▶ Required work: Copy the lines below exactly. No picture goes into the copy.

▶ Dataset excerpts:

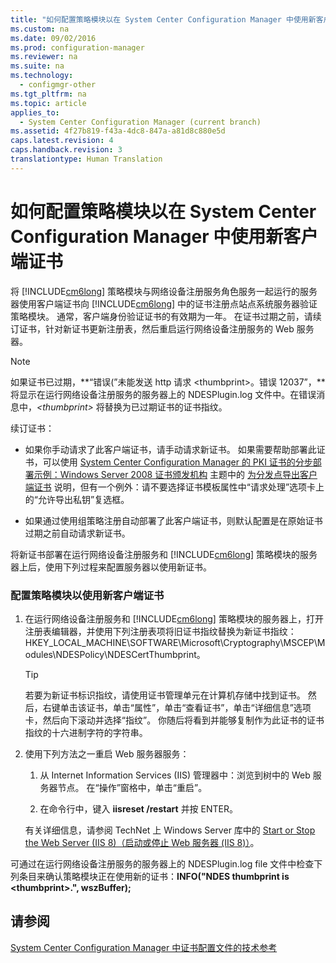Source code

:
 ```yaml
---
title: "如何配置策略模块以在 System Center Configuration Manager 中使用新客户端证书"
ms.custom: na
ms.date: 09/02/2016
ms.prod: configuration-manager
ms.reviewer: na
ms.suite: na
ms.technology: 
  - configmgr-other
ms.tgt_pltfrm: na
ms.topic: article
applies_to: 
  - System Center Configuration Manager (current branch)
ms.assetid: 4f27b819-f43a-4dc8-847a-a81d8c880e5d
caps.latest.revision: 4
caps.handback.revision: 3
translationtype: Human Translation
---
```

# 如何配置策略模块以在 System Center Configuration Manager 中使用新客户端证书
将 [!INCLUDE[cm6long](../LocTest/includes/cm6long_md.md)] 策略模块与网络设备注册服务角色服务一起运行的服务器使用客户端证书向 [!INCLUDE[cm6long](../LocTest/includes/cm6long_md.md)] 中的证书注册点站点系统服务器验证策略模块。 通常，客户端身份验证证书的有效期为一年。 在证书过期之前，请续订证书，针对新证书更新注册表，然后重启运行网络设备注册服务的 Web 服务器。  
  
> [!NOTE]  
>  如果证书已过期，**“错误\(”未能发送 http 请求 \<thumbprint\>。错误 12037”，**将显示在运行网络设备注册服务的服务器上的 NDESPlugin.log 文件中。在错误消息中，*\<thumbprint\>* 将替换为已过期证书的证书指纹。  
  
 续订证书：  
  
-   如果你手动请求了此客户端证书，请手动请求新证书。 如果需要帮助部署此证书，可以使用 [System Center Configuration Manager 的 PKI 证书的分步部署示例：Windows Server 2008 证书颁发机构](../LocTest/Step-by-step-example-deployment-of-the-PKI-certificates-for-System-Center-Configuration-Manager--Windows-Server-2008-Certification-Authority.md) 主题中的 [为分发点导出客户端证书](../LocTest/Step-by-step-example-deployment-of-the-PKI-certificates-for-System-Center-Configuration-Manager--Windows-Server-2008-Certification-Authority.md#BKMK_exportclientdistributionpoint22008) 说明，但有一个例外：请不要选择证书模板属性中“请求处理”选项卡上的“允许导出私钥”复选框。  
  
-   如果通过使用组策略注册自动部署了此客户端证书，则默认配置是在原始证书过期之前自动请求新证书。  
  
 将新证书部署在运行网络设备注册服务和 [!INCLUDE[cm6long](../LocTest/includes/cm6long_md.md)] 策略模块的服务器上后，使用下列过程来配置服务器以使用新证书。  
  
### 配置策略模块以使用新客户端证书  
  
1.  在运行网络设备注册服务和 [!INCLUDE[cm6long](../LocTest/includes/cm6long_md.md)] 策略模块的服务器上，打开注册表编辑器，并使用下列注册表项将旧证书指纹替换为新证书指纹：HKEY\_LOCAL\_MACHINE\\SOFTWARE\\Microsoft\\Cryptography\\MSCEP\\Modules\\NDESPolicy\\NDESCertThumbprint。  
  
    > [!TIP]  
    >  若要为新证书标识指纹，请使用证书管理单元在计算机存储中找到证书。 然后，右键单击该证书，单击“属性”，单击“查看证书”，单击“详细信息”选项卡，然后向下滚动并选择“指纹”。 你随后将看到并能够复制作为此证书的证书指纹的十六进制字符的字符串。  
  
2.  使用下列方法之一重启 Web 服务器服务：  
  
    1.  从 Internet Information Services \(IIS\) 管理器中：浏览到树中的 Web 服务器节点。 在“操作”窗格中，单击“重启”。  
  
    2.  在命令行中，键入 **iisreset \/restart** 并按 ENTER。  
  
     有关详细信息，请参阅 TechNet 上 Windows Server 库中的 [Start or Stop the Web Server \(IIS 8\)（启动或停止 Web 服务器 \(IIS 8\)）](http://go.microsoft.com/fwlink/p/?LinkId=320507)。  
  
 可通过在运行网络设备注册服务的服务器上的 NDESPlugin.log file 文件中检查下列条目来确认策略模块正在使用新的证书：**INFO\("NDES thumbprint is \<thumbprint\>.", wszBuffer\);**  
  
## 请参阅  
 [System Center Configuration Manager 中证书配置文件的技术参考](../LocTest/Certificate-profiles-technical-reference-for-System-Center-Configuration-Manager.md)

▶ Solution to this exercise:
Source code

:
 ```yaml
---
title: "如何配置策略模块以在 System Center Configuration Manager 中使用新客户端证书"
ms.custom: na
ms.date: 09/02/2016
ms.prod: configuration-manager
ms.reviewer: na
ms.suite: na
ms.technology: 
  - configmgr-other
ms.tgt_pltfrm: na
ms.topic: article
applies_to: 
  - System Center Configuration Manager (current branch)
ms.assetid: 4f27b819-f43a-4dc8-847a-a81d8c880e5d
caps.latest.revision: 4
caps.handback.revision: 3
translationtype: Human Translation
---
```

# 如何配置策略模块以在 System Center Configuration Manager 中使用新客户端证书
将 [!INCLUDE[cm6long](../LocTest/includes/cm6long_md.md)] 策略模块与网络设备注册服务角色服务一起运行的服务器使用客户端证书向 [!INCLUDE[cm6long](../LocTest/includes/cm6long_md.md)] 中的证书注册点站点系统服务器验证策略模块。 通常，客户端身份验证证书的有效期为一年。 在证书过期之前，请续订证书，针对新证书更新注册表，然后重启运行网络设备注册服务的 Web 服务器。  
  
> [!NOTE]  
>  如果证书已过期，**“错误\(”未能发送 http 请求 \<thumbprint\>。错误 12037”，**将显示在运行网络设备注册服务的服务器上的 NDESPlugin.log 文件中。在错误消息中，*\<thumbprint\>* 将替换为已过期证书的证书指纹。  
  
 续订证书：  
  
-   如果你手动请求了此客户端证书，请手动请求新证书。 如果需要帮助部署此证书，可以使用 [System Center Configuration Manager 的 PKI 证书的分步部署示例：Windows Server 2008 证书颁发机构](../LocTest/Step-by-step-example-deployment-of-the-PKI-certificates-for-System-Center-Configuration-Manager--Windows-Server-2008-Certification-Authority.md) 主题中的 [为分发点导出客户端证书](../LocTest/Step-by-step-example-deployment-of-the-PKI-certificates-for-System-Center-Configuration-Manager--Windows-Server-2008-Certification-Authority.md#BKMK_exportclientdistributionpoint22008) 说明，但有一个例外：请不要选择证书模板属性中“请求处理”选项卡上的“允许导出私钥”复选框。  
  
-   如果通过使用组策略注册自动部署了此客户端证书，则默认配置是在原始证书过期之前自动请求新证书。  
  
 将新证书部署在运行网络设备注册服务和 [!INCLUDE[cm6long](../LocTest/includes/cm6long_md.md)] 策略模块的服务器上后，使用下列过程来配置服务器以使用新证书。  
  
### 配置策略模块以使用新客户端证书  
  
1.  在运行网络设备注册服务和 [!INCLUDE[cm6long](../LocTest/includes/cm6long_md.md)] 策略模块的服务器上，打开注册表编辑器，并使用下列注册表项将旧证书指纹替换为新证书指纹：HKEY\_LOCAL\_MACHINE\\SOFTWARE\\Microsoft\\Cryptography\\MSCEP\\Modules\\NDESPolicy\\NDESCertThumbprint。  
  
    > [!TIP]  
    >  若要为新证书标识指纹，请使用证书管理单元在计算机存储中找到证书。 然后，右键单击该证书，单击“属性”，单击“查看证书”，单击“详细信息”选项卡，然后向下滚动并选择“指纹”。 你随后将看到并能够复制作为此证书的证书指纹的十六进制字符的字符串。  
  
2.  使用下列方法之一重启 Web 服务器服务：  
  
    1.  从 Internet Information Services \(IIS\) 管理器中：浏览到树中的 Web 服务器节点。 在“操作”窗格中，单击“重启”。  
  
    2.  在命令行中，键入 **iisreset \/restart** 并按 ENTER。  
  
     有关详细信息，请参阅 TechNet 上 Windows Server 库中的 [Start or Stop the Web Server \(IIS 8\)（启动或停止 Web 服务器 \(IIS 8\)）](http://go.microsoft.com/fwlink/p/?LinkId=320507)。  
  
 可通过在运行网络设备注册服务的服务器上的 NDESPlugin.log file 文件中检查下列条目来确认策略模块正在使用新的证书：**INFO\("NDES thumbprint is \<thumbprint\>.", wszBuffer\);**  
  
## 请参阅  
 [System Center Configuration Manager 中证书配置文件的技术参考](../LocTest/Certificate-profiles-technical-reference-for-System-Center-Configuration-Manager.md)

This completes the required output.